▶ **Provided data**:
=== Begin Enclosure ===
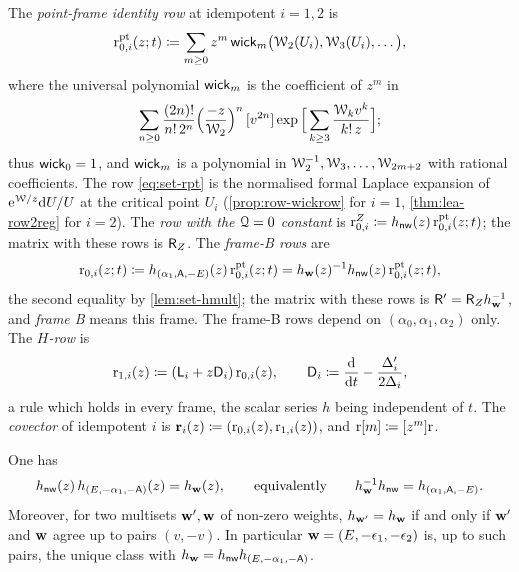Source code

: \begin{defn}
\label{def:set-rows}
The \emph{point-frame identity row} at idempotent $i=1,2$ is
\begin{equation}
\label{eq:set-rpt}
\mathrm{r}^{\mathrm{pt}}_{0,i}(z;t)\coloneqq\sum_{m\geq0}z^m\,\mathsf{wick}_m\big(\mathcal{W}_2(U_i),\mathcal{W}_3(U_i),\ldots\big),
\end{equation}
where the universal polynomial $\mathsf{wick}_m$ is the coefficient of $z^m$ in
\[
\sum_{n\geq0}\frac{(2n)!}{n!\,2^n}\Big(\frac{-z}{\mathcal{W}_2}\Big)^{n}\,[v^{2n}]\exp\Big[\sum_{k\geq3}\frac{\mathcal{W}_kv^k}{k!\,z}\Big];
\]
thus $\mathsf{wick}_0=1$, and $\mathsf{wick}_m$ is a polynomial in $\mathcal{W}_2^{-1},\mathcal{W}_3,\ldots,\mathcal{W}_{2m+2}$ with rational coefficients. The row \eqref{eq:set-rpt} is the normalised formal Laplace expansion of $\mathrm{e}^{\mathcal{W}/z}\mathrm{d} U/U$ at the critical point $U_i$ (\cref{prop:row-wickrow} for $i=1$, \cref{thm:lea-row2reg} for $i=2$). The \emph{row with the $\mathcal{Q}=0$ constant} is $\mathrm{r}^{Z}_{0,i}\coloneqq h_{\mathsf{nw}}(z)\,\mathrm{r}^{\mathrm{pt}}_{0,i}(z;t)$; the matrix with these rows is $\mathsf{R}_{Z}$. The \emph{frame-B rows} are
\begin{equation}
\label{eq:set-rowB}
\mathrm{r}_{0,i}(z;t)\coloneqq h_{(\alpha_1,\mathsf{A},-E)}(z)\,\mathrm{r}^{\mathrm{pt}}_{0,i}(z;t)=h_{\mathbf{w}}(z)^{-1}h_{\mathsf{nw}}(z)\,\mathrm{r}^{\mathrm{pt}}_{0,i}(z;t),
\end{equation}
the second equality by \cref{lem:set-hmult}; the matrix with these rows is $\mathsf{R}'=\mathsf{R}_{Z}h_{\mathbf{w}}^{-1}$, and \emph{frame B} means this frame. The frame-B rows depend on $(\alpha_0,\alpha_1,\alpha_2)$ only. The \emph{$H$-row} is
\begin{equation}
\label{eq:set-Hrow}
\mathrm{r}_{1,i}(z)\coloneqq(\mathsf{L}_i+z\mathsf{D}_i)\,\mathrm{r}_{0,i}(z),\qquad \mathsf{D}_i\coloneqq\frac{\mathrm{d}}{\mathrm{d} t}-\frac{\Delta_i'}{2\Delta_i},
\end{equation}
a rule which holds in every frame, the scalar series $h$ being independent of $t$. The \emph{covector} of idempotent $i$ is $\mathbf{r}_i(z)\coloneqq(\mathrm{r}_{0,i}(z),\mathrm{r}_{1,i}(z))$, and $\mathrm{r}[m]\coloneqq[z^m]\mathrm{r}$.
\end{defn}

\begin{lem}
\label{lem:set-hmult}
One has
\begin{equation}
\label{eq:set-hmult}
h_{\mathsf{nw}}(z)\,h_{(E,-\alpha_1,-\mathsf{A})}(z)=h_{\mathbf{w}}(z),\qquad\text{equivalently}\qquad h_{\mathbf{w}}^{-1}h_{\mathsf{nw}}=h_{(\alpha_1,\mathsf{A},-E)} .
\end{equation}
Moreover, for two multisets $\mathbf{w}',\mathbf{w}$ of non-zero weights, $h_{\mathbf{w}'}=h_{\mathbf{w}}$ if and only if $\mathbf{w}'$ and $\mathbf{w}$ agree up to pairs $(v,-v)$. In particular $\mathbf{w}=(E,-\epsilon_1,-\epsilon_2)$ is, up to such pairs, the unique class with $h_{\mathbf{w}}=h_{\mathsf{nw}} h_{(E,-\alpha_1,-\mathsf{A})}$.
\end{lem}

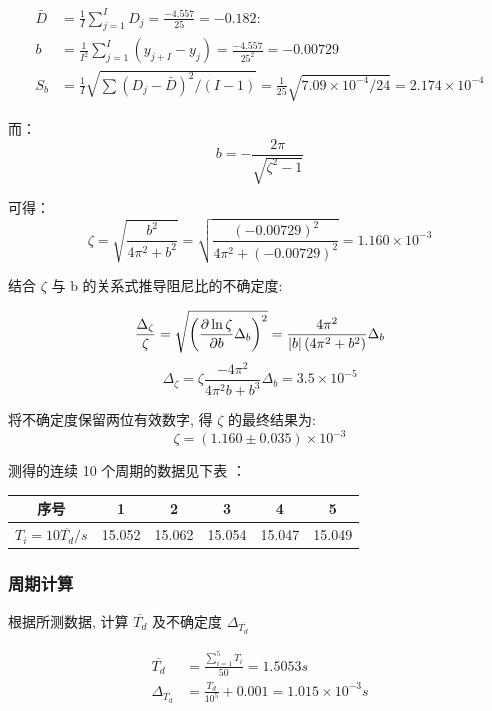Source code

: \documentclass[UTF8]{ctexart}
\begin{document}
\begin{align}
    \bar{D}&=\frac{1}{I} \sum_{j=1}^{I} D_{j}=\frac{-4.557}{25}=-0.182:  \nonumber  \\
    b&=\frac{1}{I^{2}} \sum_{j=1}^{I}\left(y_{j+I}-y_{j}\right)=\frac{-4.557}{25^{2}}=-0.00729 \nonumber \\
    S_{b}&=\frac{1}{I} \sqrt{\sum\left(D_{j}-\bar{D}\right)^{2} /(I-1)}=\frac{1}{25} \sqrt{7.09 \times 10^{-4} / 24}=2.174 \times 10^{-4} \nonumber 
\end{align}
    


而：
$$
b=-\frac{2 \pi}{\sqrt{\zeta^{2}-1}} 
$$

可得：
    $$
    \zeta=\sqrt{\frac{b^{2}}{4 \pi^{2}+b^{2}}}=\sqrt{\frac{{(-0.00729)}^{2}}{4 \pi^{2}+{(-0.00729)}^{2}}}=1.160 \times 10^{-3}
    $$


结合  $\zeta$  与  b  的关系式推导阻尼比的不确定度:

$$
\frac{\Delta_{\zeta}}{\zeta}=\sqrt{\left(\frac{\partial \ln \zeta}{\partial b} \Delta_{b}\right)^{2}}=\frac{4 \pi^{2}}{|b|\left(4 \pi^{2}+b^{2}\right)} \Delta_{b} \\
$$
$$
\Delta_{\zeta}=\zeta \frac{-4 \pi^{2}}{4 \pi^{2} b+b^{3}} \Delta_{b}=3.5 \times 10^{-5}
$$


将不确定度保留两位有效数字, 得  $\zeta $ 的最终结果为:
    $$
    \zeta=(1.160 \pm 0.035) \times 10^{-3}
    $$


    测得的连续 10 个周期的数据见下表 ：

    \begin{center}
        \begin{tabular}{|c|c|c|c|c|c|}
            \hline 序号 & 1 & 2 & 3 & 4 & 5 \\
            \hline $T_{i}=10 \overline{T_{d}} / s$  &  15.052  &  15.062  &  15.054  &  15.047  &  15.049  \\
            \hline
        \end{tabular}
    \end{center}
  


    \subsubsection{周期计算}
    根据所测数据, 计算 $ \overline{T_{d}} $ 及不确定度 $ \Delta_{\overline{T_{d}}} $
    
    \begin{align}
    \overline{T_{d}}&=\frac{\sum_{i=1}^{5} T_{i}}{50}=1.5053 s \nonumber\\
    \Delta_{\overline{T_{d}}}&=\frac{T_{d}}{10^{5}}+0.001=1.015 \times 10^{-3} s\nonumber
    \end{align}
    
\end{document}
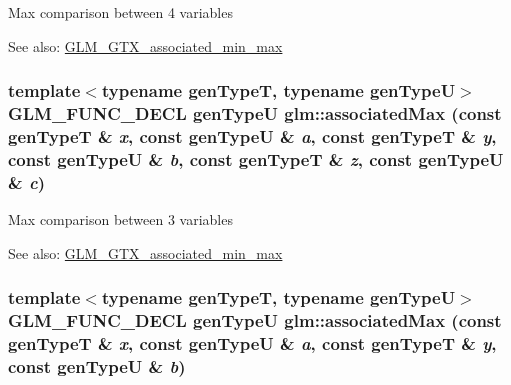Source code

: Max comparison between 4 variables \begin{Desc}
\item[See also:]\hyperlink{group__gtx__associated__min__max}{GLM\_\-GTX\_\-associated\_\-min\_\-max} \end{Desc}
\hypertarget{group__gtx__associated__min__max_g120284c5b592366690f3dd6a110f3605}{
\subsubsection[associatedMax]{\setlength{\rightskip}{0pt plus 5cm}template$<$typename genTypeT, typename genTypeU$>$ GLM\_\-FUNC\_\-DECL genTypeU glm::associatedMax (const genTypeT \& {\em x}, \/  const genTypeU \& {\em a}, \/  const genTypeT \& {\em y}, \/  const genTypeU \& {\em b}, \/  const genTypeT \& {\em z}, \/  const genTypeU \& {\em c})}}
\label{group__gtx__associated__min__max_g120284c5b592366690f3dd6a110f3605}


Max comparison between 3 variables \begin{Desc}
\item[See also:]\hyperlink{group__gtx__associated__min__max}{GLM\_\-GTX\_\-associated\_\-min\_\-max} \end{Desc}
\hypertarget{group__gtx__associated__min__max_g615648ddc725239945caf272498ae4ad}{
\subsubsection[associatedMax]{\setlength{\rightskip}{0pt plus 5cm}template$<$typename genTypeT, typename genTypeU$>$ GLM\_\-FUNC\_\-DECL genTypeU glm::associatedMax (const genTypeT \& {\em x}, \/  const genTypeU \& {\em a}, \/  const genTypeT \& {\em y}, \/  const genTypeU \& {\em b})}}
\label{group__gtx__associated__min__max_g615648ddc725239945caf272498ae4ad}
=== End Enclosure ===
▶ **Instructions for the task**: Where a line of the entries above holds the word "times", return that line.

▶ **Output of the task**:
    S_{b}&=\frac{1}{I} \sqrt{\sum\left(D_{j}-\bar{D}\right)^{2} /(I-1)}=\frac{1}{25} \sqrt{7.09 \times 10^{-4} / 24}=2.174 \times 10^{-4} \nonumber 
    \zeta=\sqrt{\frac{b^{2}}{4 \pi^{2}+b^{2}}}=\sqrt{\frac{{(-0.00729)}^{2}}{4 \pi^{2}+{(-0.00729)}^{2}}}=1.160 \times 10^{-3}
\Delta_{\zeta}=\zeta \frac{-4 \pi^{2}}{4 \pi^{2} b+b^{3}} \Delta_{b}=3.5 \times 10^{-5}
    \zeta=(1.160 \pm 0.035) \times 10^{-3}
    \Delta_{\overline{T_{d}}}&=\frac{T_{d}}{10^{5}}+0.001=1.015 \times 10^{-3} s\nonumber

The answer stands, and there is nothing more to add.